Take the data that sits below and write it out again exactly.

* [DATA TO EXAMINE]
———

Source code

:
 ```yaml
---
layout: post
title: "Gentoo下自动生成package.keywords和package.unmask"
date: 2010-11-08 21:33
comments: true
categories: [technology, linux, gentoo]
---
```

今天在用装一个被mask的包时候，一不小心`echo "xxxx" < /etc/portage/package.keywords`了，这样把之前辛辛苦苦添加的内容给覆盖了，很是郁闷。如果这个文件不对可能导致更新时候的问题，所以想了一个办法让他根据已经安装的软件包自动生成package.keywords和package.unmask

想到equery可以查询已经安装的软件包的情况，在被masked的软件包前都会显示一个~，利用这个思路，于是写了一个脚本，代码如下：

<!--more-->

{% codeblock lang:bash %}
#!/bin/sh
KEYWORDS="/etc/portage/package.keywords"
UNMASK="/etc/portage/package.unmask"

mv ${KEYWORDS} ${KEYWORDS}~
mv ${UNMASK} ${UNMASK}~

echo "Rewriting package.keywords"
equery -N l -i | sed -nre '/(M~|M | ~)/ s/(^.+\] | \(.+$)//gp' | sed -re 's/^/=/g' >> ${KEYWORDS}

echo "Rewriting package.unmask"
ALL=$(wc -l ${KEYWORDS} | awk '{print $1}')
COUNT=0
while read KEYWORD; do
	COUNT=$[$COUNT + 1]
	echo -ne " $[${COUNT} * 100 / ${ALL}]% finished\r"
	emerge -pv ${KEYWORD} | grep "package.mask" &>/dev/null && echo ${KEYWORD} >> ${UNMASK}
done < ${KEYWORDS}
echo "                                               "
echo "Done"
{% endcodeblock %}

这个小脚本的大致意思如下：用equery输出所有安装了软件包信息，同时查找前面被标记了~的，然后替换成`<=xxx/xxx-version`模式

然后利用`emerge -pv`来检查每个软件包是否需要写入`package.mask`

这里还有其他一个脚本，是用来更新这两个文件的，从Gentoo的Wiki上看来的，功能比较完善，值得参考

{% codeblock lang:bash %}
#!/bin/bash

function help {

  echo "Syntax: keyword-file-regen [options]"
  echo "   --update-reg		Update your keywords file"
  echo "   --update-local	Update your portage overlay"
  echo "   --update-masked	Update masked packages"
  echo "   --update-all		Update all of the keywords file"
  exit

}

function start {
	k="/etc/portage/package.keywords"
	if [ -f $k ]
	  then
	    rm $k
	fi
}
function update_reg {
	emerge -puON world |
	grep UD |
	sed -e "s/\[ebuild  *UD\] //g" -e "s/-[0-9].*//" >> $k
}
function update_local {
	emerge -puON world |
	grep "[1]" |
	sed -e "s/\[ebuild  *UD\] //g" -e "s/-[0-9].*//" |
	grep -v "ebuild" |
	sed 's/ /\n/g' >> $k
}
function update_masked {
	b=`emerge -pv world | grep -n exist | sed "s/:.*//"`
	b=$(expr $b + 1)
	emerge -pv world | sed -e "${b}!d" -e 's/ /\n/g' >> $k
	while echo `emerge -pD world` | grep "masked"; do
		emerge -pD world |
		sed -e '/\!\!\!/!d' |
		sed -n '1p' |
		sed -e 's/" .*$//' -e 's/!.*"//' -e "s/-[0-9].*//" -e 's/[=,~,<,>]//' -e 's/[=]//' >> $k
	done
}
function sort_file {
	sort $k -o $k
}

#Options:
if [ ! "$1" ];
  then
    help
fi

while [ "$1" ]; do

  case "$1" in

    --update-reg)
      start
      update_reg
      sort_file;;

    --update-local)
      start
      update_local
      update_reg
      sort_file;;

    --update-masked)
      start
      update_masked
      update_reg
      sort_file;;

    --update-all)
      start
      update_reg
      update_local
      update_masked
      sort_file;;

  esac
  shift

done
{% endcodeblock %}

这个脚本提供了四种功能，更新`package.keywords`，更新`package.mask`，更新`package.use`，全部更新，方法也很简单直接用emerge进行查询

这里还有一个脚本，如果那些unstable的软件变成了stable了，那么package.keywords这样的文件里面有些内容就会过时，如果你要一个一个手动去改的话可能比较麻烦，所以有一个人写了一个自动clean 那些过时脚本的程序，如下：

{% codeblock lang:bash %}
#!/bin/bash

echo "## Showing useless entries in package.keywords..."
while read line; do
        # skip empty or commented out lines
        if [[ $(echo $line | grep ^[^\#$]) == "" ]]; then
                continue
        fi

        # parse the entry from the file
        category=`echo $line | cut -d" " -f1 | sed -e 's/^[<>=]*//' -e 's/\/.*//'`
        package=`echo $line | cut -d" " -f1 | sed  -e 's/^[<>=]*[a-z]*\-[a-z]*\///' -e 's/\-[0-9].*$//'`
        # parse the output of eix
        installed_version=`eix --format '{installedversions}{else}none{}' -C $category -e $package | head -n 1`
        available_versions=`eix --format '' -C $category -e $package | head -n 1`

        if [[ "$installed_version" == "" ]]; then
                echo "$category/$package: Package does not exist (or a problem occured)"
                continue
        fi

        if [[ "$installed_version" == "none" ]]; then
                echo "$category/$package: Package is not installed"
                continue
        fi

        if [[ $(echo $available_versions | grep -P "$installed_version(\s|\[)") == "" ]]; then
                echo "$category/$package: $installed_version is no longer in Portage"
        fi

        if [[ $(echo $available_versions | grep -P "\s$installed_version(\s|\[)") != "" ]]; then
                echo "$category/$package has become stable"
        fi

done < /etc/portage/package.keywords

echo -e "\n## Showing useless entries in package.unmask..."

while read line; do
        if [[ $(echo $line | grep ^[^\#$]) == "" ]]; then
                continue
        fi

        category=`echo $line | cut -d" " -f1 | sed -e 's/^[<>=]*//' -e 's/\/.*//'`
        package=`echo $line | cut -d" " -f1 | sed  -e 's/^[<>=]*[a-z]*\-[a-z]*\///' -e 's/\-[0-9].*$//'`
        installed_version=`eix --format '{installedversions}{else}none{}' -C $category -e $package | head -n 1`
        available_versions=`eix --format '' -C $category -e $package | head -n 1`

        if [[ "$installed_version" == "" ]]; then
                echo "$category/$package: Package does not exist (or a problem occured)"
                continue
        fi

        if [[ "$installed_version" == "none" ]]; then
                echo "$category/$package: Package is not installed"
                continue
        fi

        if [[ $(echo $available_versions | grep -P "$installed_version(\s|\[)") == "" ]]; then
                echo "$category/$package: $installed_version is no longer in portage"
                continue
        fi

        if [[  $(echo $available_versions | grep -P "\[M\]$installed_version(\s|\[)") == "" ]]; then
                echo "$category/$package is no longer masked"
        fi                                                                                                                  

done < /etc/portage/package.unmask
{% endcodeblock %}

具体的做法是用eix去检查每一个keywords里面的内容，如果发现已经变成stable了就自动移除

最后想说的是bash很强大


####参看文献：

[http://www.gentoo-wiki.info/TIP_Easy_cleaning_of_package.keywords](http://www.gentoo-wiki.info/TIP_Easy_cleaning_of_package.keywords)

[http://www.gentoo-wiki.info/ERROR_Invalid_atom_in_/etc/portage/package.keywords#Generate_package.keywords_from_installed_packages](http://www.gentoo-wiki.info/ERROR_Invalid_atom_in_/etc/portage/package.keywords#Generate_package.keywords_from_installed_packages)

———

* [COMPLETED TASK]
Source code

:
 ```yaml
---
layout: post
title: "Gentoo下自动生成package.keywords和package.unmask"
date: 2010-11-08 21:33
comments: true
categories: [technology, linux, gentoo]
---
```

今天在用装一个被mask的包时候，一不小心`echo "xxxx" < /etc/portage/package.keywords`了，这样把之前辛辛苦苦添加的内容给覆盖了，很是郁闷。如果这个文件不对可能导致更新时候的问题，所以想了一个办法让他根据已经安装的软件包自动生成package.keywords和package.unmask

想到equery可以查询已经安装的软件包的情况，在被masked的软件包前都会显示一个~，利用这个思路，于是写了一个脚本，代码如下：

<!--more-->

{% codeblock lang:bash %}
#!/bin/sh
KEYWORDS="/etc/portage/package.keywords"
UNMASK="/etc/portage/package.unmask"

mv ${KEYWORDS} ${KEYWORDS}~
mv ${UNMASK} ${UNMASK}~

echo "Rewriting package.keywords"
equery -N l -i | sed -nre '/(M~|M | ~)/ s/(^.+\] | \(.+$)//gp' | sed -re 's/^/=/g' >> ${KEYWORDS}

echo "Rewriting package.unmask"
ALL=$(wc -l ${KEYWORDS} | awk '{print $1}')
COUNT=0
while read KEYWORD; do
	COUNT=$[$COUNT + 1]
	echo -ne " $[${COUNT} * 100 / ${ALL}]% finished\r"
	emerge -pv ${KEYWORD} | grep "package.mask" &>/dev/null && echo ${KEYWORD} >> ${UNMASK}
done < ${KEYWORDS}
echo "                                               "
echo "Done"
{% endcodeblock %}

这个小脚本的大致意思如下：用equery输出所有安装了软件包信息，同时查找前面被标记了~的，然后替换成`<=xxx/xxx-version`模式

然后利用`emerge -pv`来检查每个软件包是否需要写入`package.mask`

这里还有其他一个脚本，是用来更新这两个文件的，从Gentoo的Wiki上看来的，功能比较完善，值得参考

{% codeblock lang:bash %}
#!/bin/bash

function help {

  echo "Syntax: keyword-file-regen [options]"
  echo "   --update-reg		Update your keywords file"
  echo "   --update-local	Update your portage overlay"
  echo "   --update-masked	Update masked packages"
  echo "   --update-all		Update all of the keywords file"
  exit

}

function start {
	k="/etc/portage/package.keywords"
	if [ -f $k ]
	  then
	    rm $k
	fi
}
function update_reg {
	emerge -puON world |
	grep UD |
	sed -e "s/\[ebuild  *UD\] //g" -e "s/-[0-9].*//" >> $k
}
function update_local {
	emerge -puON world |
	grep "[1]" |
	sed -e "s/\[ebuild  *UD\] //g" -e "s/-[0-9].*//" |
	grep -v "ebuild" |
	sed 's/ /\n/g' >> $k
}
function update_masked {
	b=`emerge -pv world | grep -n exist | sed "s/:.*//"`
	b=$(expr $b + 1)
	emerge -pv world | sed -e "${b}!d" -e 's/ /\n/g' >> $k
	while echo `emerge -pD world` | grep "masked"; do
		emerge -pD world |
		sed -e '/\!\!\!/!d' |
		sed -n '1p' |
		sed -e 's/" .*$//' -e 's/!.*"//' -e "s/-[0-9].*//" -e 's/[=,~,<,>]//' -e 's/[=]//' >> $k
	done
}
function sort_file {
	sort $k -o $k
}

#Options:
if [ ! "$1" ];
  then
    help
fi

while [ "$1" ]; do

  case "$1" in

    --update-reg)
      start
      update_reg
      sort_file;;

    --update-local)
      start
      update_local
      update_reg
      sort_file;;

    --update-masked)
      start
      update_masked
      update_reg
      sort_file;;

    --update-all)
      start
      update_reg
      update_local
      update_masked
      sort_file;;

  esac
  shift

done
{% endcodeblock %}

这个脚本提供了四种功能，更新`package.keywords`，更新`package.mask`，更新`package.use`，全部更新，方法也很简单直接用emerge进行查询

这里还有一个脚本，如果那些unstable的软件变成了stable了，那么package.keywords这样的文件里面有些内容就会过时，如果你要一个一个手动去改的话可能比较麻烦，所以有一个人写了一个自动clean 那些过时脚本的程序，如下：

{% codeblock lang:bash %}
#!/bin/bash

echo "## Showing useless entries in package.keywords..."
while read line; do
        # skip empty or commented out lines
        if [[ $(echo $line | grep ^[^\#$]) == "" ]]; then
                continue
        fi

        # parse the entry from the file
        category=`echo $line | cut -d" " -f1 | sed -e 's/^[<>=]*//' -e 's/\/.*//'`
        package=`echo $line | cut -d" " -f1 | sed  -e 's/^[<>=]*[a-z]*\-[a-z]*\///' -e 's/\-[0-9].*$//'`
        # parse the output of eix
        installed_version=`eix --format '{installedversions}{else}none{}' -C $category -e $package | head -n 1`
        available_versions=`eix --format '' -C $category -e $package | head -n 1`

        if [[ "$installed_version" == "" ]]; then
                echo "$category/$package: Package does not exist (or a problem occured)"
                continue
        fi

        if [[ "$installed_version" == "none" ]]; then
                echo "$category/$package: Package is not installed"
                continue
        fi

        if [[ $(echo $available_versions | grep -P "$installed_version(\s|\[)") == "" ]]; then
                echo "$category/$package: $installed_version is no longer in Portage"
        fi

        if [[ $(echo $available_versions | grep -P "\s$installed_version(\s|\[)") != "" ]]; then
                echo "$category/$package has become stable"
        fi

done < /etc/portage/package.keywords

echo -e "\n## Showing useless entries in package.unmask..."

while read line; do
        if [[ $(echo $line | grep ^[^\#$]) == "" ]]; then
                continue
        fi

        category=`echo $line | cut -d" " -f1 | sed -e 's/^[<>=]*//' -e 's/\/.*//'`
        package=`echo $line | cut -d" " -f1 | sed  -e 's/^[<>=]*[a-z]*\-[a-z]*\///' -e 's/\-[0-9].*$//'`
        installed_version=`eix --format '{installedversions}{else}none{}' -C $category -e $package | head -n 1`
        available_versions=`eix --format '' -C $category -e $package | head -n 1`

        if [[ "$installed_version" == "" ]]; then
                echo "$category/$package: Package does not exist (or a problem occured)"
                continue
        fi

        if [[ "$installed_version" == "none" ]]; then
                echo "$category/$package: Package is not installed"
                continue
        fi

        if [[ $(echo $available_versions | grep -P "$installed_version(\s|\[)") == "" ]]; then
                echo "$category/$package: $installed_version is no longer in portage"
                continue
        fi

        if [[  $(echo $available_versions | grep -P "\[M\]$installed_version(\s|\[)") == "" ]]; then
                echo "$category/$package is no longer masked"
        fi                                                                                                                  

done < /etc/portage/package.unmask
{% endcodeblock %}

具体的做法是用eix去检查每一个keywords里面的内容，如果发现已经变成stable了就自动移除

最后想说的是bash很强大


####参看文献：

[http://www.gentoo-wiki.info/TIP_Easy_cleaning_of_package.keywords](http://www.gentoo-wiki.info/TIP_Easy_cleaning_of_package.keywords)

[http://www.gentoo-wiki.info/ERROR_Invalid_atom_in_/etc/portage/package.keywords#Generate_package.keywords_from_installed_packages](http://www.gentoo-wiki.info/ERROR_Invalid_atom_in_/etc/portage/package.keywords#Generate_package.keywords_from_installed_packages)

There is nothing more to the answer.